La Sirène (p. 18-19).


III



COMMENT vous appelez-vous ?

Surprise à ma voix, la jeune femme se retourne, hausse les épaules et disparaît dans le carbet.

Les rayons du soleil s’étalent, obliques, en éventail, sur le plateau du camp. Ils sont chargés de feu, barres d’or sortant d’un brasier.

— Vous ai-je offensée ? Je suis un homme maladroit… Pourquoi ne venez-vous plus aux repas ? Tout le monde vous regrette, et personne n’ose vous le dire…

Elle porte un affreux pyjama qui la déshonore. Il y a dans la chambre des fleurs qui ressemblent à des lys sans parfum. Les volets clos font une pénombre que raient de longs fils de lumière. Le soleil jaillit en faisceaux pressés entre les planches qui sont les murs de la maison.

— Je suis ici l’agent de la Compagnie… Je n’ai qu’un travail d’écritures. C’est pour cela que les hommes me méprisent. Ils ne sont pas méchants… La brousse les a formés à son image. Ils vivent une vie intense qui est en eux-mêmes, et que les autres hommes ne comprennent pas.

— Je les connais bien… Ils sont grossiers, généreux et bons. Qu’importe… je m’ennuie…

— Venez visiter le camp.

Mais rien ne l’intéresse, et mon verbiage l’ennuie.

Elle s’empresse dans la case où l’éclat du jour pénètre en longues lames d’or étiré, parallèles.

Elle a des yeux qui sont verts et gris, bleus et violets et qui changent à chaque heure du jour, et dont l’éclat suit l’intensité de la lumière ou de la nuit.

Elle est blonde, grande et robuste.
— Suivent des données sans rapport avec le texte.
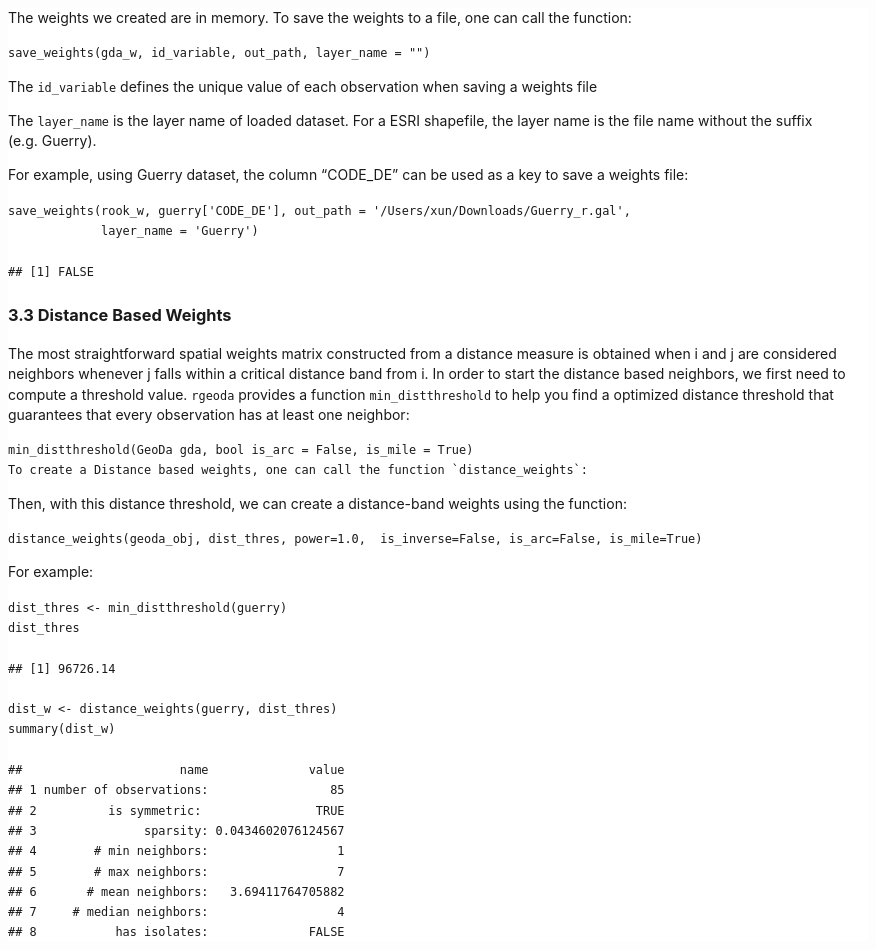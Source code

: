 The weights we created are in memory. To save the weights to a file, one
can call the function:

    save_weights(gda_w, id_variable, out_path, layer_name = "")

The `id_variable` defines the unique value of each observation when
saving a weights file

The `layer_name` is the layer name of loaded dataset. For a ESRI
shapefile, the layer name is the file name without the suffix
(e.g. Guerry).

For example, using Guerry dataset, the column “CODE\_DE” can be used as
a key to save a weights file:

    save_weights(rook_w, guerry['CODE_DE'], out_path = '/Users/xun/Downloads/Guerry_r.gal', 
                 layer_name = 'Guerry')

    ## [1] FALSE

### 3.3 Distance Based Weights

The most straightforward spatial weights matrix constructed from a
distance measure is obtained when i and j are considered neighbors
whenever j falls within a critical distance band from i. In order to
start the distance based neighbors, we first need to compute a threshold
value. `rgeoda` provides a function `min_distthreshold` to help you find
a optimized distance threshold that guarantees that every observation
has at least one neighbor:

    min_distthreshold(GeoDa gda, bool is_arc = False, is_mile = True)
    To create a Distance based weights, one can call the function `distance_weights`:

Then, with this distance threshold, we can create a distance-band
weights using the function:

    distance_weights(geoda_obj, dist_thres, power=1.0,  is_inverse=False, is_arc=False, is_mile=True)

For example:

    dist_thres <- min_distthreshold(guerry)
    dist_thres

    ## [1] 96726.14

    dist_w <- distance_weights(guerry, dist_thres)
    summary(dist_w)

    ##                      name              value
    ## 1 number of observations:                 85
    ## 2          is symmetric:                TRUE
    ## 3               sparsity: 0.0434602076124567
    ## 4        # min neighbors:                  1
    ## 5        # max neighbors:                  7
    ## 6       # mean neighbors:   3.69411764705882
    ## 7     # median neighbors:                  4
    ## 8           has isolates:              FALSE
Sous la peau, que le soleil a brunie, de jeunes muscles bandent sous l’effort et témoignent qu’elle a longtemps pagayé.

Je sais maintenant qu’elle s’appelle Marthe.

Un visage d’enfant, des cheveux en boucles, un léger embonpoint de jeune animal sain ; et ce vêtement d’indienne et de tussor souple comme une gaze, et qui la laisse presque nue…

— Je crois avoir entendu les tigres, cette nuit, dit-elle.